-- What you have to do --
Give the entries again exactly. Skip the pictures.

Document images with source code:
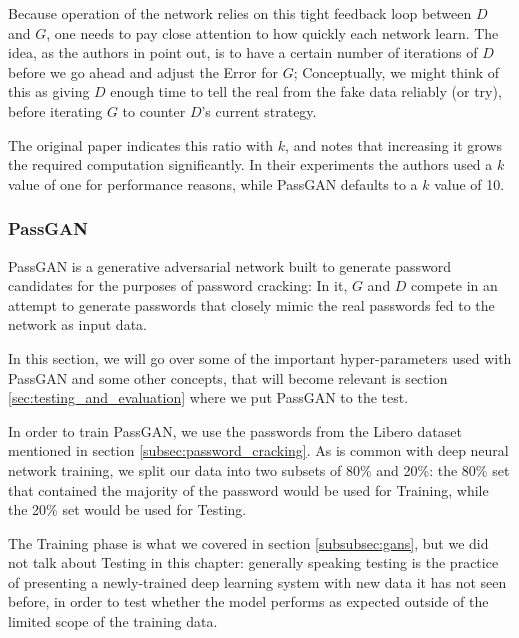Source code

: Because operation of the network relies on this tight feedback loop between $D$ and $G$, one needs to pay close attention to how quickly each network learn.
The idea, as the authors in \cite{Goodfellow2014} point out, is to have a certain number of iterations of $D$ before we go ahead and adjust the Error for $G$; Conceptually, we might think of this as giving $D$ enough time to tell the real from the fake data reliably (or try), before iterating $G$ to counter $D$'s current strategy.

The original paper indicates this ratio with $k$, and notes that increasing it grows the required computation significantly. In their experiments the authors used a $k$ value of one for performance reasons, while PassGAN defaults to a $k$ value of 10\cite{PassGAN}.

\subsubsection{PassGAN}\label{subsubsec:gans-passgan}
PassGAN is a generative adversarial network built to generate password candidates for the purposes of password cracking: In it, $G$ and $D$ compete in an attempt to generate passwords that closely mimic the real passwords fed to the network as input data.

In this section, we will go over some of the important hyper-parameters used with PassGAN and some other concepts, that will become relevant is section \ref{sec:testing_and_evaluation} where we put PassGAN to the test.

In order to train PassGAN, we use the passwords from the Libero dataset mentioned in section \ref{subsec:password_cracking}. As is common with deep neural network training, we split our data into two subsets of 80\% and 20\%: the 80\% set that contained the majority of the password would be used for Training, while the 20\% set would be used for Testing. 

 The Training phase is what we covered in section \ref{subsubsec:gans}, but we did not talk about Testing in this chapter: generally speaking testing is the practice of presenting a newly-trained deep learning system with new data it has not seen before, in order to test whether the model performs as expected outside of the limited scope of the training data.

-- Solution to this task --
Source code

: Because operation of the network relies on this tight feedback loop between $D$ and $G$, one needs to pay close attention to how quickly each network learn.
The idea, as the authors in \cite{Goodfellow2014} point out, is to have a certain number of iterations of $D$ before we go ahead and adjust the Error for $G$; Conceptually, we might think of this as giving $D$ enough time to tell the real from the fake data reliably (or try), before iterating $G$ to counter $D$'s current strategy.

The original paper indicates this ratio with $k$, and notes that increasing it grows the required computation significantly. In their experiments the authors used a $k$ value of one for performance reasons, while PassGAN defaults to a $k$ value of 10\cite{PassGAN}.

\subsubsection{PassGAN}\label{subsubsec:gans-passgan}
PassGAN is a generative adversarial network built to generate password candidates for the purposes of password cracking: In it, $G$ and $D$ compete in an attempt to generate passwords that closely mimic the real passwords fed to the network as input data.

In this section, we will go over some of the important hyper-parameters used with PassGAN and some other concepts, that will become relevant is section \ref{sec:testing_and_evaluation} where we put PassGAN to the test.

In order to train PassGAN, we use the passwords from the Libero dataset mentioned in section \ref{subsec:password_cracking}. As is common with deep neural network training, we split our data into two subsets of 80\% and 20\%: the 80\% set that contained the majority of the password would be used for Training, while the 20\% set would be used for Testing. 

 The Training phase is what we covered in section \ref{subsubsec:gans}, but we did not talk about Testing in this chapter: generally speaking testing is the practice of presenting a newly-trained deep learning system with new data it has not seen before, in order to test whether the model performs as expected outside of the limited scope of the training data.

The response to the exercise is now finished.